Haaretz, January 16, 2009 - The streets of Gaza Thursday looked like killing fields in the midst of the "third stage" and worse. Israel is arrogantly ignoring the Security Council's resolution calling for a cease-fire and is shelling the UN compound in Gaza, as if to show its real feeling toward that institution. Emergency supplies intended for Gaza residents are going up in flames in the burning warehouses. Thick black smoke is rising from the burning flour sacks and the fuel reserves near them, covering the streets.

In the streets, people are running back and forth in panic, holding children and suitcases in their hands, helpless as the shells fall around them. Nobody in the diplomatic corridors is in any hurry to help those unfortunates who have nowhere to run.

The handful of journalists trying to cover the events, despite the outrageous media closure Israel has imposed, are also in danger. The Israel Defense Forces Thursday shelled the media building they were in and now they are all crowded in one office, as fearful and horrified as the rest of the scorched city's residents.

The BBC's Arabic correspondent, furious and alarmed, swears hoarsely that nobody fired from the building or around it. Meanwhile, in our television studios, there is rejoicing.

Is this war a "corrective experience," asks Rafi Reshef, who seems diabolically delighted by the fighting. Infrastructure Minister Benjamin Ben Eliezer tells him that the IDF and Israel Air Force have made great achievements.
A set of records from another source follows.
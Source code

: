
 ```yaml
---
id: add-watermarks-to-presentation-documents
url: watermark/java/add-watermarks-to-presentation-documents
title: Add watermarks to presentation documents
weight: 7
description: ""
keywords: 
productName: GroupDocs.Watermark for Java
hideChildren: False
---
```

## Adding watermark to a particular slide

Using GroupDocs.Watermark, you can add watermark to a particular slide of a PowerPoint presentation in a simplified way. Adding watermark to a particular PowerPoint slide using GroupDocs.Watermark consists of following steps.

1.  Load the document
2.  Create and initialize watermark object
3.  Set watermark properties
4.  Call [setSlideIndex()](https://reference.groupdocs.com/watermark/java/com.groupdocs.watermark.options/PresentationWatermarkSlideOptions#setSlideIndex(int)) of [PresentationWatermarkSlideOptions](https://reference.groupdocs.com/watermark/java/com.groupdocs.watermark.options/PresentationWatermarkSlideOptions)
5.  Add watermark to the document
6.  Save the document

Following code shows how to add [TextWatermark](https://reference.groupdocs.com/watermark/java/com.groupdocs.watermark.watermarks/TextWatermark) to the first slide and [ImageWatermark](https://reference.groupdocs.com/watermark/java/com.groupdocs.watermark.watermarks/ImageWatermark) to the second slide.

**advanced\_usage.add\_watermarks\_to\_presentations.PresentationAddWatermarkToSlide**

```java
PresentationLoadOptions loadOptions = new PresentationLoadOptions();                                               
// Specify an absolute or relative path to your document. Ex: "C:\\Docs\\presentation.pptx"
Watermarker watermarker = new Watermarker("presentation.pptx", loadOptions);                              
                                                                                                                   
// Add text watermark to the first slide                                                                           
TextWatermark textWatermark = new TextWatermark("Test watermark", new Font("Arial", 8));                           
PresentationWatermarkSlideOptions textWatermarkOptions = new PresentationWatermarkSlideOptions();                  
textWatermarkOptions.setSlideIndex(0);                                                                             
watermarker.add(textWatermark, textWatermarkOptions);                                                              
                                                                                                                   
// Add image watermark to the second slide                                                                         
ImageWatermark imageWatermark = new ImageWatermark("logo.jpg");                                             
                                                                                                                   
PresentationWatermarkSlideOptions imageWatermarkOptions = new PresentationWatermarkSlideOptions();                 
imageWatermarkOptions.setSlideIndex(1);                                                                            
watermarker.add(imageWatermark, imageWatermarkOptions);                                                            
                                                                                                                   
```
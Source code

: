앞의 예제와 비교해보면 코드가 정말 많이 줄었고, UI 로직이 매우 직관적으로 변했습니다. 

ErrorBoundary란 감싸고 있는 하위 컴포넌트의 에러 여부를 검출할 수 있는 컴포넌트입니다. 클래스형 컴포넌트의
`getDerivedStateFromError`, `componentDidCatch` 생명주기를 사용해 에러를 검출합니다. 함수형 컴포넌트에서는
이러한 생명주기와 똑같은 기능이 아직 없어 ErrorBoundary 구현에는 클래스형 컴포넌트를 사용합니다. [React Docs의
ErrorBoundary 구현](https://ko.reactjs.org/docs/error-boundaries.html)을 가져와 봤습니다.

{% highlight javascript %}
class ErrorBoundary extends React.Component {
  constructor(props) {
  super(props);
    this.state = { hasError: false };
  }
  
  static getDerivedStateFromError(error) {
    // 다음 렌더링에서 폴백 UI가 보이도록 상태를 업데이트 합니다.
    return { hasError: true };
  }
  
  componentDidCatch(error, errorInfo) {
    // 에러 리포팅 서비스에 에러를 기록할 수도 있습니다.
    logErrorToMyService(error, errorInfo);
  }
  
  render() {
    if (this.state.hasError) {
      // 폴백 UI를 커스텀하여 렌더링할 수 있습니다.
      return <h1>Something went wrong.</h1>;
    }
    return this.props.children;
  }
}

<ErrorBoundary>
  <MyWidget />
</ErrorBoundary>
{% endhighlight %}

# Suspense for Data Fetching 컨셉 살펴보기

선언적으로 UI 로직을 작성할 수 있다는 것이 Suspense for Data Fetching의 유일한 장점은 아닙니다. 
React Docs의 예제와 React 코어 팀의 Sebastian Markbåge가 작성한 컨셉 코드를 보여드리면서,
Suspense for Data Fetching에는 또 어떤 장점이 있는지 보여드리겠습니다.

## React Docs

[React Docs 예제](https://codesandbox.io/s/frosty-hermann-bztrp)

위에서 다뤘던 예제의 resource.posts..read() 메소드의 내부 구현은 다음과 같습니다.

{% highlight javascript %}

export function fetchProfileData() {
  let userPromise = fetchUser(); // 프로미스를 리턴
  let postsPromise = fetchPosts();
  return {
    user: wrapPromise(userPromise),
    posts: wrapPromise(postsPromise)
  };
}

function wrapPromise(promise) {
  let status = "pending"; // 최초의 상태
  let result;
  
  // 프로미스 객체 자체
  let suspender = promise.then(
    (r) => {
Nobody of course asks what is so great about these achievements except the killing, destruction and thousands of casualties in Gaza and the rockets that continue falling on Be'er Sheva - undermining every "achievement."

In the lobby of a luxury hotel, against the background of the horror show from Gaza, Foreign Minister Tzipi Livni explains, with intolerable arrogance, that the fire will stop "whenever Israel decides" on the basis of "daily situation evaluations."

UN Secretary General Ban Ki-moon, standing beside her, breaks protocol and denounces Israel with uncharacteristic vigor for its attack on the UN compound.

This is how Israel now looks to the outside world - its tanks in the burning streets of Gaza; more and more people being killed for nothing; tens of thousands of new refugees; an appallingly haughty foreign minister, and a growing clamor of condemnation and disgust from all over the globe.

Whether or not we have accomplished anything in the war, now only the thirst for blood and lust for revenge speak out, together with the desperate longing for the "victory shot" on the backs of hundreds and thousands of miserable civilians - a picture that will never be achieved, even with another 100 assassinations of Hamas leaders, like Thursday.

All those who supported this war and all those who objected to it should unite in the cry, Enough.

Gideon Levy is a columnist for the Israeli daily Haaretz.